A constitutional provision may be said to be self-executing if it supplies a sufficient rule by means of which the right given may be enjoyed and protected, or the duty imposed may be enforced; and it is not self-executing when it merely indicates principles, without laying down rules by means of which those principles may be given the force of law.

Cooley’s Const. Lim. (7th Ed.), p. 121; see also, Griffin v. Rhoton, 85 Ark. 89, 95 107 S.W. 380
(1907); Myhand v. Erwin, supra, 231 Ark. at 452-453; Bahil v. Scribner, 265 Ark. 834, 840, 581 S.W.2d 334
(1979).

Although there is a presumption of law that every constitutional provision is self-executing, particularly where the provision in question is initiated by the people (Rockefeller v.
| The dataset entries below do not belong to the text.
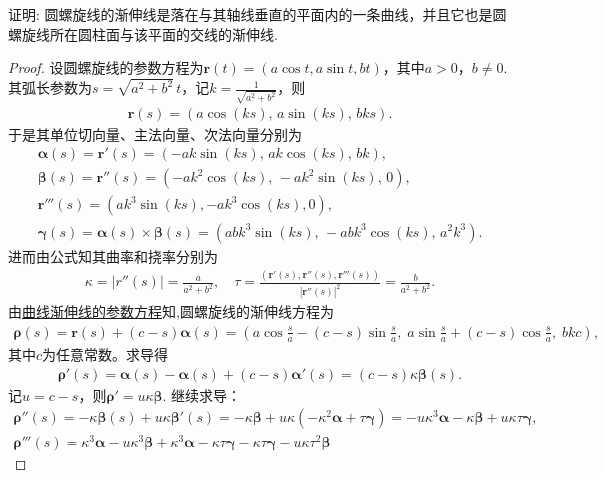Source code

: \documentclass[../../main.tex]{subfiles}%
\begin{document}
\begin{example}
证明: 圆螺旋线的渐伸线是落在与其轴线垂直的平面内的一条曲线，并且它也是圆螺旋线所在圆柱面与该平面的交线的渐伸线.
\end{example}
\begin{proof}

设圆螺旋线的参数方程为$\bm{r}(t)=(a\cos t,a\sin t,bt)$，其中$a>0$，$b\neq 0$. 其弧长参数为$s=\sqrt{a^2+b^2}\,t$，记$k=\frac{1}{\sqrt{a^2+b^2}}$，则
\begin{align*}
\bm{r}(s)=\left(a\cos(ks),\,a\sin(ks),\,bks\right).
\end{align*}
于是其单位切向量、主法向量、次法向量分别为
\begin{gather*}
\bm{\alpha}(s)=\bm{r}'(s)=\left(-ak\sin(ks),\,ak\cos(ks),\,bk\right),\\
\bm{\beta}(s)=\bm{r}''(s)=\left(-ak^2\cos(ks),\,-ak^2\sin(ks),\,0\right),
\\
\bm{r}'''(s)=(ak^3\sin(ks),-ak^3\cos(ks),0),
\\
\bm{\gamma}(s)=\bm{\alpha}(s)\times\bm{\beta}(s)=\left(abk^3\sin(ks),\,-abk^3\cos(ks),\,a^2k^3\right).
\end{gather*}
进而由公式知其曲率和挠率分别为
\begin{align*}
\kappa = |r''(s)|=\frac{a}{a^2+b^2},
\quad \tau = \frac{\left( \boldsymbol{r}' \left( s \right) ,\boldsymbol{r}'' \left( s \right) ,\boldsymbol{r}''' \left( s \right) \right)}{\left| \boldsymbol{r}'' \left( s \right) \right|^2}=\frac{b}{a^2+b^2}.
\end{align*}
由\hyperref[theorem:微分几何-定理7.3]{曲线渐伸线的参数方程}知,圆螺旋线的渐伸线方程为
\begin{align}\label{eq::2jru3ju233jKJIJI}
\bm{\rho}(s)=\bm{r}(s)+(c-s)\bm{\alpha}(s)=\left( a\cos \frac{s}{a}-(c-s)\sin \frac{s}{a},\;a\sin \frac{s}{a}+(c-s)\cos \frac{s}{a},\;bkc \right),
\end{align}
其中$c$为任意常数。求导得
\begin{align*}
\bm{\rho}'(s)=\bm{\alpha}(s)-\bm{\alpha}(s)+(c-s)\bm{\alpha}'(s)=(c-s)\kappa\bm{\beta}(s).
\end{align*}
记$u=c-s$，则$\bm{\rho}'=u\kappa \bm{\beta}$. 继续求导：
\begin{gather*}
\bm{\rho}''(s)=-\kappa \bm{\beta}(s)+u\kappa \bm{\beta}'(s)=-\kappa \bm{\beta}+u\kappa (-\kappa^2\bm{\alpha}+\tau\bm{\gamma})=-u\kappa^3\bm{\alpha}-\kappa \bm{\beta}+u\kappa \tau\bm{\gamma},\\
\bm{\rho}'''(s)=\kappa^3\bm{\alpha}-u\kappa^3\bm{\beta}+\kappa^3\bm{\alpha}-\kappa\tau\bm{\gamma}-\kappa\tau\bm{\gamma}-u\kappa\tau^2\bm{\beta}

\end{gather*}
\end{proof}
\end{document}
Hogue, 244 Ark. 1029, 1033, 429 S.W.2d 85 (1968)), the general and indeterminate character of the language employed suggests that Section 2 is not self-executing.

Section 3 of the Amendment states, moreover, that “[t]his amendment will not . . . require an appropriation of public funds.” This expression of intent further compels the conclusion that the State is not financially obligated in this regard by virtue of the language of Section 2.

In response to your final question, to the extent it can be contended that certain contraceptive devices, such as the IUD and birth control pills, act to prevent implantation following conception, it must be concluded that Section 3 exempts such devices from the operation of Section 2.[1]

The plain meaning of Section 3 compels this conclusion. See, A.G. Op. No. 88-380, copy enclosed.

The foregoing opinion, which I hereby approve, was prepared by Assistant Attorney General Elisabeth A. Walker.

Sincerely,

STEVE CLARK Attorney General

SC:arb

[1] Section 3 of the Amendment states: “This amendment will not affect contraceptive or require an appropriation of public funds.”